I Finish ground it and drew the spine back to a spring temper. Then I beat the snot out of it. I didn't take any pics of the testing since I have posted quite a few blade torture photos before, but I did a fair bit of wood and cardboard cutting, chopped some moose antler and goofed around throwing it at a piece of OSB up against the woodshed. It shrugged off all the abuse and was ready for more. You can see some of the smudges on the blade here as it's waiting to get hand sanded.
This blade penetrates very well. When throwing it at the 3/8 OSB, it was generally sticking out the backside about an inch and a half
You don't want to slip and fall on it.

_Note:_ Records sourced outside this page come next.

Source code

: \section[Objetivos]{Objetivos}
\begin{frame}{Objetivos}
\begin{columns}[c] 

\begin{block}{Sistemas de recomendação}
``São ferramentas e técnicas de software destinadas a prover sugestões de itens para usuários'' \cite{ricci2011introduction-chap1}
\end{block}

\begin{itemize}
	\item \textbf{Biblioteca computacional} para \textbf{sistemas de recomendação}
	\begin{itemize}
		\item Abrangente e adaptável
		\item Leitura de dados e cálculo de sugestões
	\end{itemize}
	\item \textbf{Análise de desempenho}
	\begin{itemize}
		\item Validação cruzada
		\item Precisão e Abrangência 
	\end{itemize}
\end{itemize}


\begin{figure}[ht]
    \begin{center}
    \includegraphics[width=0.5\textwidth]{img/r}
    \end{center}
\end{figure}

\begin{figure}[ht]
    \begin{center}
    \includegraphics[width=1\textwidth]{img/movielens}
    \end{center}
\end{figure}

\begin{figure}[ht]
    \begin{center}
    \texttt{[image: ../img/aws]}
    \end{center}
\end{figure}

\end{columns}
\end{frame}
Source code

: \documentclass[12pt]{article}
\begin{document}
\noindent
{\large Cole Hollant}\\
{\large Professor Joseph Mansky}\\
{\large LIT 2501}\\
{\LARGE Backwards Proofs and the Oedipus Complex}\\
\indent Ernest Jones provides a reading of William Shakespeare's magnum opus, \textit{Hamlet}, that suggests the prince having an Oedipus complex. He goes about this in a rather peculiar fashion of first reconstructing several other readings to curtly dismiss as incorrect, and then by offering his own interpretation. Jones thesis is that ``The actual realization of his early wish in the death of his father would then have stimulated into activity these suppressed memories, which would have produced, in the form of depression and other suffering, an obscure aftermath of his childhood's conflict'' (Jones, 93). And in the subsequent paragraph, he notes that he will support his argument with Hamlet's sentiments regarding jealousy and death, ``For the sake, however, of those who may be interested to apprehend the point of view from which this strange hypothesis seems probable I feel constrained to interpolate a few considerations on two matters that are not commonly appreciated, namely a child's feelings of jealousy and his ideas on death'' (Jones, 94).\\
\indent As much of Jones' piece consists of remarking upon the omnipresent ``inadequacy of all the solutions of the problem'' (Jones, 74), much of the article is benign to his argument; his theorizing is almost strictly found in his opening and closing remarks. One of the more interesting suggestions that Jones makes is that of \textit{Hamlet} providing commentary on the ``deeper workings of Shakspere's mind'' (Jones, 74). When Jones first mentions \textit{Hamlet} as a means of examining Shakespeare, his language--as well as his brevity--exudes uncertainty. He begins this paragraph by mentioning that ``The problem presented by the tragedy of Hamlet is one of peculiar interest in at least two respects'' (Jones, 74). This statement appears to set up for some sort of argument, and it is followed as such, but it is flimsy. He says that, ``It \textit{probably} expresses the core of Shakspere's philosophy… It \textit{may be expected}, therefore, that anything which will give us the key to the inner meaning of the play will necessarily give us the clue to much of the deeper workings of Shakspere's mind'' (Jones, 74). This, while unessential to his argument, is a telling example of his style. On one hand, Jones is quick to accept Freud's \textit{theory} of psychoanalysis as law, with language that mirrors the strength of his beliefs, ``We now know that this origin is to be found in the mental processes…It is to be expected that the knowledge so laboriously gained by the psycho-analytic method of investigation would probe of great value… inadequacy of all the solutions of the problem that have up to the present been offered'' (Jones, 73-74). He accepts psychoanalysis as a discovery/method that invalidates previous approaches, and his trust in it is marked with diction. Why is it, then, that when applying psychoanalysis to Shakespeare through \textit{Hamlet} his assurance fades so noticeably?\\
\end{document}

And with that in mind, lets discuss sanding safety. As you can see from the photo, I have the blade clamped to a board, with very little of the tip past the end of the board. This will minimize the depth of cut if I happen to poke myself on the blade. Never leave a blade in a vise or clamped with the tip exposed and walk away to do something else. If you forget(or someone else comes along) the consequences could be very serious. I have used these knives to finish off big game that was spine shot(generally with firearms) and the ease with which you can sink the blade to the guard in even a fairly heavy skinned beast like a moose is eye opening. When you see in the movies someone plunging a blade into something(or someone) with great force, like it takes a strong blow to do it, that's just Hollywood bunk. A very light 2 finger grip will sink this blade to the hilt in a deer's chest cavity.........now imagine someone walking into it when it's clamped immoveable in a vice.
As bowhunters we all know the deadly efficiency of a sharp blade, lets be very careful with them.
OK. safety lecture is over. Time to hand sand this blade. I should mention, at this point, that my blade finishing is usually not exhibition grade. I love the look of an almost glow in the dark, 1500grit, satin finish as much as the next guy, but it pains me to see them scuffed and scratched. Since I make blades to be used, my philosophy is to make the finish so that it continues to look good even after much use. Too that end, I prefer a coarser satin finish or (more commonly) an etched finish for durability. So this sanding session will reflect that philosophy.
I use wet dry paper(rhinowet in this case) and usually start with 220grit. I cut the paper into strips with a pair of scissors dedicated for this purpose. Tip, don't use the spouses good sewing scissors.
For a sanding block I just use a piece of mild steel barstock. Sometimes I use a block of softwood for the final sanding because it has a bit more give and, for me, results in a nicer finish. I generally only sand lengthwise with the blade. I find this keeps the blade flatter and also blends all the scratches the same direction......some guys alternate sanding directions so they can see the previous scratches better. This is probably preferable if you are attempting the super high grade, glow in the dark, satin, but I don't normally do that.
I also vary the sanding stroke length. Sometimes nearly full blade strokes and then sometimes only a half inch or so, but changing every few strokes. This minimizes the little cloudy spots you get when the paper changes direction.